The next place to look for leaks is at the bottom of your water heater. As water is filtered over the course of time, minerals and sediment gather in the bottom of the tank. Eventually this can cause corrosion and lead to leaks. Make it a point to drain your water heater and clean out any sediment on an annual basis and you shouldn't have to worry about leaks of this fashion.
The inlet and outlet connections or your hot water heater wear down and loosen over time as well. If you notice leaks coming from either of these spots, the issue should be pretty simple to fix on your own. It could be that the connections just need to be tightened with a wrench. On the other hand, if you find that you have a faulty pipe, then you'll need to replace it which involves a little more work but is still relatively straight forward.
Water dripping from the hot water side of your faucets is another place to check, as well as under the sinks for a leaking shut off or supply line.
One of the most difficult leaks to find is a pipe installed under a home's concrete slab. For instance, some may show up as a warm spot on the floor. This type of leak would require a professional to determine the best course of action.
Using Water Efficiently
Whether you live alone or have a big family, the manner in which everyone in your home uses water has a tremendous impact on your electric bill. The good news is that there are some ways to be mindful of your water usage that don't cost money or require a lot of effort.

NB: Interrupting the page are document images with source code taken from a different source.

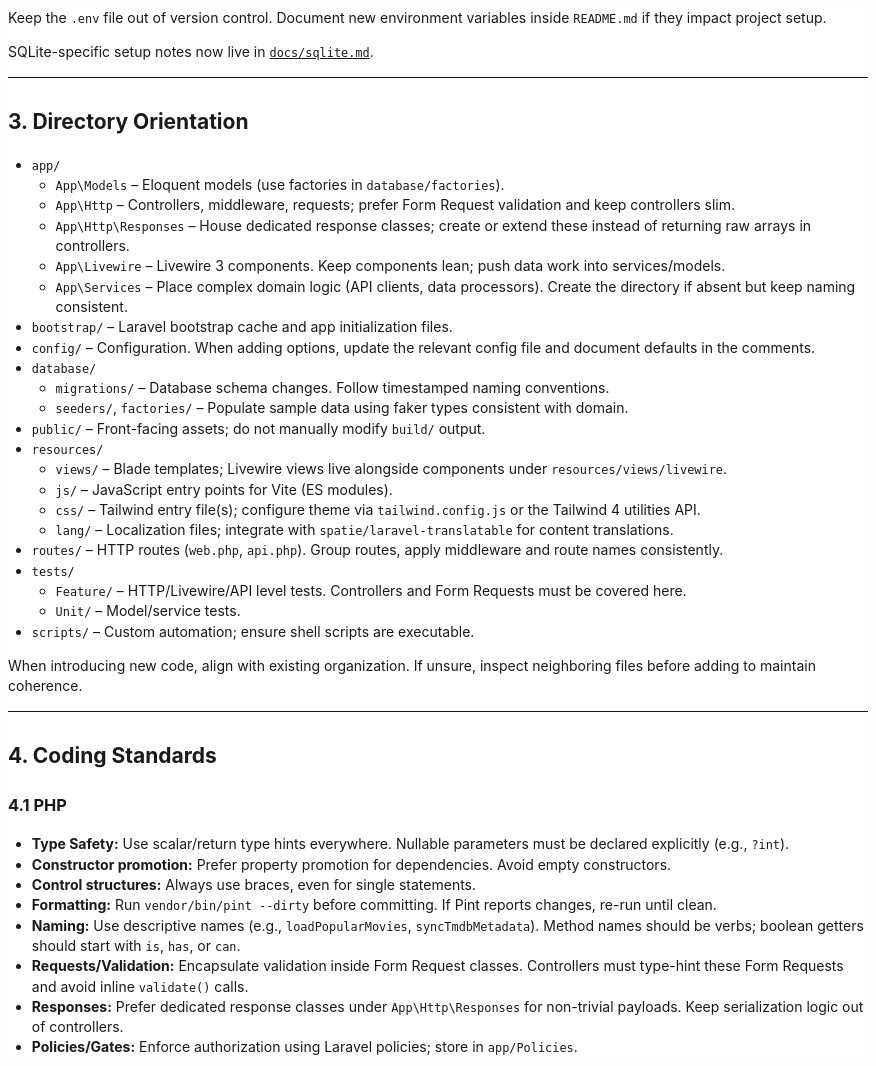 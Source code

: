 Keep the `.env` file out of version control. Document new environment variables inside `README.md` if they impact project setup.

SQLite-specific setup notes now live in [`docs/sqlite.md`](docs/sqlite.md).

---

## 3. Directory Orientation

- `app/`
  - `App\Models` – Eloquent models (use factories in `database/factories`).
  - `App\Http` – Controllers, middleware, requests; prefer Form Request validation and keep controllers slim.
  - `App\Http\Responses` – House dedicated response classes; create or extend these instead of returning raw arrays in controllers.
  - `App\Livewire` – Livewire 3 components. Keep components lean; push data work into services/models.
  - `App\Services` – Place complex domain logic (API clients, data processors). Create the directory if absent but keep naming consistent.
- `bootstrap/` – Laravel bootstrap cache and app initialization files.
- `config/` – Configuration. When adding options, update the relevant config file and document defaults in the comments.
- `database/`
  - `migrations/` – Database schema changes. Follow timestamped naming conventions.
  - `seeders/`, `factories/` – Populate sample data using faker types consistent with domain.
- `public/` – Front-facing assets; do not manually modify `build/` output.
- `resources/`
  - `views/` – Blade templates; Livewire views live alongside components under `resources/views/livewire`.
  - `js/` – JavaScript entry points for Vite (ES modules).
  - `css/` – Tailwind entry file(s); configure theme via `tailwind.config.js` or the Tailwind 4 utilities API.
  - `lang/` – Localization files; integrate with `spatie/laravel-translatable` for content translations.
- `routes/` – HTTP routes (`web.php`, `api.php`). Group routes, apply middleware and route names consistently.
- `tests/`
  - `Feature/` – HTTP/Livewire/API level tests. Controllers and Form Requests must be covered here.
  - `Unit/` – Model/service tests.
- `scripts/` – Custom automation; ensure shell scripts are executable.

When introducing new code, align with existing organization. If unsure, inspect neighboring files before adding to maintain coherence.

---

## 4. Coding Standards

### 4.1 PHP

- **Type Safety:** Use scalar/return type hints everywhere. Nullable parameters must be declared explicitly (e.g., `?int`).
- **Constructor promotion:** Prefer property promotion for dependencies. Avoid empty constructors.
- **Control structures:** Always use braces, even for single statements.
- **Formatting:** Run `vendor/bin/pint --dirty` before committing. If Pint reports changes, re-run until clean.
- **Naming:** Use descriptive names (e.g., `loadPopularMovies`, `syncTmdbMetadata`). Method names should be verbs; boolean getters should start with `is`, `has`, or `can`.
- **Requests/Validation:** Encapsulate validation inside Form Request classes. Controllers must type-hint these Form Requests and avoid inline `validate()` calls.
- **Responses:** Prefer dedicated response classes under `App\Http\Responses` for non-trivial payloads. Keep serialization logic out of controllers.
- **Policies/Gates:** Enforce authorization using Laravel policies; store in `app/Policies`.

There's no question that your dishwasher is going to fill up quickly if you invite your friends over for a fun evening and prepare a lavish meal. But what about all the other meals where you use maybe only a pot, pan, plate and some silverware? Do you find yourself using the dishwasher when it's not full? Every load of dishes, regardless of the washer being full or not, uses about six gallons of water and lots of electricity. Let's say for example that you do two loads of dishes per week. That's eight per month. If you can find a way to cut that number down to even five or six per month, you're already on your way to lowering your electric bill and saving water.
Taking a Shower
If you're like most people, there's nothing better than standing under a hot stream of water for a few minutes in the morning to help wake you up. While the sensation is an enjoyable one, the longer you stay in, the longer your water heater is running and the more electricity you use. Even though it might be tough at first, try cutting down on your time in the shower. It shouldn't take long to get used to and you'll be saving precious energy all the while. You can also choose to get a lower flow shower head, which when combined with a shorter shower time can save considerable water and power.
Watering Your Lawn
You probably take a lot of pride in caring for your lawn. With regular mowing, fertilizing and watering, keeping your lawn looking nice takes some work. Have you considered how often and for how long your sprinklers are on, though? Are there certain spots in your yard that maybe you're overwatering? These are some questions to consider as running your sprinklers too much can cause your electric bill to jump up in a hurry. If you have flower beds or a vegetable garden, it is worth considering a drip irrigation system.
Even though you might not think about it every day, there is a direct correlation between your plumbing system, how you use your water, and your electric bill. No one is going to deny that we need water to cook, clean, and drink but, there are some simple steps you can take to make sure everything is running as it should and you're using water responsibly. If you make it a point to implement even just a few of the practices of above, you'll quickly find more money in your wallet and less going to the electric company at the end of every month.